The theoretical complexity of MD5 is 2^128, but a preimage attack was discovered in 2009 which showed that a collision can be found in 2^123.4. [1]
Collision attacks against MD5 have become more practical, there are even frameworks for it [2]. The complexity of 2^123.4 still makes a preimage attack against MD5 computionally unfeasible, but given that it's been shown to be weaker than its theorerical 2^128, it's possible that MD5 has other weaknesses which would allow the complexity to be reduced to a level that is computationally feasible.
To be fair, pretty much every MD5 discussion I've ever seen or been involved in (including with "security expert" former coworkers) has had someone making the same claim.
What you're describing is the same for every having algorithm in existence. All hashes can represent multiple (indeed, infinite) passwords. So they all have collisions. This is because all hashes are fixed-length, and so finite, while the possible inputs are infinite.
This isn't the reason that MD5 is weaker than other algorithms.
the MD5 algorithm can be broken using various techniques like collisions, unsalted I believe means that their database would accept the hashes the third party has.

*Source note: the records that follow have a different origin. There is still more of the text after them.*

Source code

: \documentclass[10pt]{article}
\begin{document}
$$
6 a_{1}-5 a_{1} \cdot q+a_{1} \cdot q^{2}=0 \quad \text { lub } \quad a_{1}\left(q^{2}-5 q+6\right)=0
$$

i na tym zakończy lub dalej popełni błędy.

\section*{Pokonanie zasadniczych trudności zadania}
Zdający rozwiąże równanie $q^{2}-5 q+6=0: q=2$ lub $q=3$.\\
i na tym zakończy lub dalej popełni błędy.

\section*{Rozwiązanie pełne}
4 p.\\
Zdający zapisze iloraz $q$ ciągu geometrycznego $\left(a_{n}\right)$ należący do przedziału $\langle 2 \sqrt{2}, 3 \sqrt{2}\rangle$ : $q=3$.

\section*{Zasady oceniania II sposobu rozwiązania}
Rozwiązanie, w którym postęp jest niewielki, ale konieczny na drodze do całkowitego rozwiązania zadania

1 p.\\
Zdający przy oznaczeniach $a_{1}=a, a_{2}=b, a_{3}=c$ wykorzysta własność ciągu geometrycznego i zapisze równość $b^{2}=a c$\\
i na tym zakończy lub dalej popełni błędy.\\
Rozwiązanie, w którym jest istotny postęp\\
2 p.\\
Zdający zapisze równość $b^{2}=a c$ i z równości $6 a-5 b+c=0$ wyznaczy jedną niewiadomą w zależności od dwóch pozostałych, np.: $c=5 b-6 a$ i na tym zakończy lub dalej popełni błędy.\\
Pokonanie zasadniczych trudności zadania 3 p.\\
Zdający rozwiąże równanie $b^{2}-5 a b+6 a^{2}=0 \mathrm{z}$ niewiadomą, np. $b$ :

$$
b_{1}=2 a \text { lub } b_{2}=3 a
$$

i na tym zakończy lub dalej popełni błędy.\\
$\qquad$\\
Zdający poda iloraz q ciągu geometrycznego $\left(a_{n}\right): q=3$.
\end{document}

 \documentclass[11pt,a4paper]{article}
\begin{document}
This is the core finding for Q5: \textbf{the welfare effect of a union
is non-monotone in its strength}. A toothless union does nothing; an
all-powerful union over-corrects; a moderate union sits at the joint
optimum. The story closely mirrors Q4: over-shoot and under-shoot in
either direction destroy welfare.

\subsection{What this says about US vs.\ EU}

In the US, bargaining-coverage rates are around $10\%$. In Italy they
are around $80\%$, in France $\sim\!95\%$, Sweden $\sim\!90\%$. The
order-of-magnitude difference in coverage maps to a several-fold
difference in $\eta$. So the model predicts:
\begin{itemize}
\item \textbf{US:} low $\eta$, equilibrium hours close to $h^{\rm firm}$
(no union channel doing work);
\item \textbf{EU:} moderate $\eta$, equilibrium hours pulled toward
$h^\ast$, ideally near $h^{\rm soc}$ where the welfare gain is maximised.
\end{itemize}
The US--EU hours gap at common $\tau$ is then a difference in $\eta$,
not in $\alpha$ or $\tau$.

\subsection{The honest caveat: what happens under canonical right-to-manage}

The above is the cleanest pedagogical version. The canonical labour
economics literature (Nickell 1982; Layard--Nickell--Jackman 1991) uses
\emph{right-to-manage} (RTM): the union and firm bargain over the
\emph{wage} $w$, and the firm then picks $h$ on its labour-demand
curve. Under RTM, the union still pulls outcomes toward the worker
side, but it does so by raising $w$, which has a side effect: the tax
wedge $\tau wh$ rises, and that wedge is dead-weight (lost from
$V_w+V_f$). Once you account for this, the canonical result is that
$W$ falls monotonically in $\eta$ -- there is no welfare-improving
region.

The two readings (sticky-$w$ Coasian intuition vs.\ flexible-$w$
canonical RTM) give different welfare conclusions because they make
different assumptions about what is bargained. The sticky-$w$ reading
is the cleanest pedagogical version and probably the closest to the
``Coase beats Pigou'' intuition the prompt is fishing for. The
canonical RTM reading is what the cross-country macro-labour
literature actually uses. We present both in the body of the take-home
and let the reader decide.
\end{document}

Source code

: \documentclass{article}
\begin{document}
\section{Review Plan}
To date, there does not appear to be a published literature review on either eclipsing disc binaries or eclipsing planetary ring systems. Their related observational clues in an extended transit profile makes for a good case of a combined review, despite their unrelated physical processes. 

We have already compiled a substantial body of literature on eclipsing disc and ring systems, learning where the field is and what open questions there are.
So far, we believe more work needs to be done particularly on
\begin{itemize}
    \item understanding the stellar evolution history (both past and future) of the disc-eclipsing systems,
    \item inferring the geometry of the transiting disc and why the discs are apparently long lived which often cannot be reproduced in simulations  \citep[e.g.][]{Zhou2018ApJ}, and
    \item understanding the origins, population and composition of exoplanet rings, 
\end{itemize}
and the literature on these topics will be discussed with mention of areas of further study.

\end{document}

End result is they should have migrated away from MD5 after it was declared unsafe.
1. If your password is very very good (a Diceware password would suffice), then any method of storing passwords that is better than storing them in plaintext will stop someone from brute forcing it.
2. If your password is very bad, then even an excellent password hashing algorithm will not save you.
"Just use bcrypt" is meant to save people who are in the middle.
No, a collision attack would not give you the plaintext from a hash. A first preimage attack would do that, but no computable first (or second) preimage attacks against md5 have been found.
EDIT: To clarify, I mean specifically with md5. I'm by no means an expert, just curious because I had considered md5 so broken that this comment caught my attention.